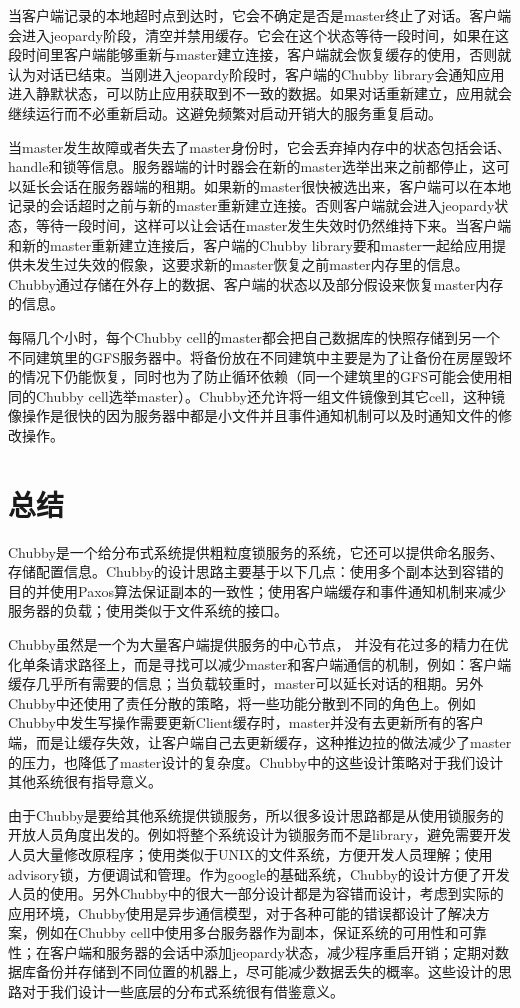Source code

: \documentclass[UTF8]{article}
\begin{document}
	当客户端记录的本地超时点到达时，它会不确定是否是master终止了对话。客户端会进入jeopardy阶段，清空并禁用缓存。它会在这个状态等待一段时间，如果在这段时间里客户端能够重新与master建立连接，客户端就会恢复缓存的使用，否则就认为对话已结束。当刚进入jeopardy阶段时，客户端的Chubby library会通知应用进入静默状态，可以防止应用获取到不一致的数据。如果对话重新建立，应用就会继续运行而不必重新启动。这避免频繁对启动开销大的服务重复启动。

	当master发生故障或者失去了master身份时，它会丢弃掉内存中的状态包括会话、handle和锁等信息。服务器端的计时器会在新的master选举出来之前都停止，这可以延长会话在服务器端的租期。如果新的master很快被选出来，客户端可以在本地记录的会话超时之前与新的master重新建立连接。否则客户端就会进入jeopardy状态，等待一段时间，这样可以让会话在master发生失效时仍然维持下来。当客户端和新的master重新建立连接后，客户端的Chubby library要和master一起给应用提供未发生过失效的假象，这要求新的master恢复之前master内存里的信息。Chubby通过存储在外存上的数据、客户端的状态以及部分假设来恢复master内存的信息。
	
	每隔几个小时，每个Chubby cell的master都会把自己数据库的快照存储到另一个不同建筑里的GFS服务器中。将备份放在不同建筑中主要是为了让备份在房屋毁坏的情况下仍能恢复，同时也为了防止循环依赖（同一个建筑里的GFS可能会使用相同的Chubby cell选举master）。Chubby还允许将一组文件镜像到其它cell，这种镜像操作是很快的因为服务器中都是小文件并且事件通知机制可以及时通知文件的修改操作。
	
\section{总结}
	
	Chubby是一个给分布式系统提供粗粒度锁服务的系统，它还可以提供命名服务、存储配置信息。Chubby的设计思路主要基于以下几点：使用多个副本达到容错的目的并使用Paxos算法保证副本的一致性；使用客户端缓存和事件通知机制来减少服务器的负载；使用类似于文件系统的接口。
	
	Chubby虽然是一个为大量客户端提供服务的中心节点， 并没有花过多的精力在优化单条请求路径上，而是寻找可以减少master和客户端通信的机制，例如：客户端缓存几乎所有需要的信息；当负载较重时，master可以延长对话的租期。另外Chubby中还使用了责任分散的策略，将一些功能分散到不同的角色上。例如Chubby中发生写操作需要更新Client缓存时，master并没有去更新所有的客户端，而是让缓存失效，让客户端自己去更新缓存，这种推边拉的做法减少了master的压力，也降低了master设计的复杂度。Chubby中的这些设计策略对于我们设计其他系统很有指导意义。

	由于Chubby是要给其他系统提供锁服务，所以很多设计思路都是从使用锁服务的开放人员角度出发的。例如将整个系统设计为锁服务而不是library，避免需要开发人员大量修改原程序；使用类似于UNIX的文件系统，方便开发人员理解；使用advisory锁，方便调试和管理。作为google的基础系统，Chubby的设计方便了开发人员的使用。另外Chubby中的很大一部分设计都是为容错而设计，考虑到实际的应用环境，Chubby使用是异步通信模型，对于各种可能的错误都设计了解决方案，例如在Chubby cell中使用多台服务器作为副本，保证系统的可用性和可靠性；在客户端和服务器的会话中添加jeopardy状态，减少程序重启开销；定期对数据库备份并存储到不同位置的机器上，尽可能减少数据丢失的概率。这些设计的思路对于我们设计一些底层的分布式系统很有借鉴意义。



	


	
\end{document}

PROBLEM STATEMENT:
Word for word, restate only the lines from the one containing "Chubby虽然是一个为大量" through the last line of the entries, with both ends kept.

WRITTEN ANSWER:
	Chubby虽然是一个为大量客户端提供服务的中心节点， 并没有花过多的精力在优化单条请求路径上，而是寻找可以减少master和客户端通信的机制，例如：客户端缓存几乎所有需要的信息；当负载较重时，master可以延长对话的租期。另外Chubby中还使用了责任分散的策略，将一些功能分散到不同的角色上。例如Chubby中发生写操作需要更新Client缓存时，master并没有去更新所有的客户端，而是让缓存失效，让客户端自己去更新缓存，这种推边拉的做法减少了master的压力，也降低了master设计的复杂度。Chubby中的这些设计策略对于我们设计其他系统很有指导意义。

	由于Chubby是要给其他系统提供锁服务，所以很多设计思路都是从使用锁服务的开放人员角度出发的。例如将整个系统设计为锁服务而不是library，避免需要开发人员大量修改原程序；使用类似于UNIX的文件系统，方便开发人员理解；使用advisory锁，方便调试和管理。作为google的基础系统，Chubby的设计方便了开发人员的使用。另外Chubby中的很大一部分设计都是为容错而设计，考虑到实际的应用环境，Chubby使用是异步通信模型，对于各种可能的错误都设计了解决方案，例如在Chubby cell中使用多台服务器作为副本，保证系统的可用性和可靠性；在客户端和服务器的会话中添加jeopardy状态，减少程序重启开销；定期对数据库备份并存储到不同位置的机器上，尽可能减少数据丢失的概率。这些设计的思路对于我们设计一些底层的分布式系统很有借鉴意义。



	


	
\end{document}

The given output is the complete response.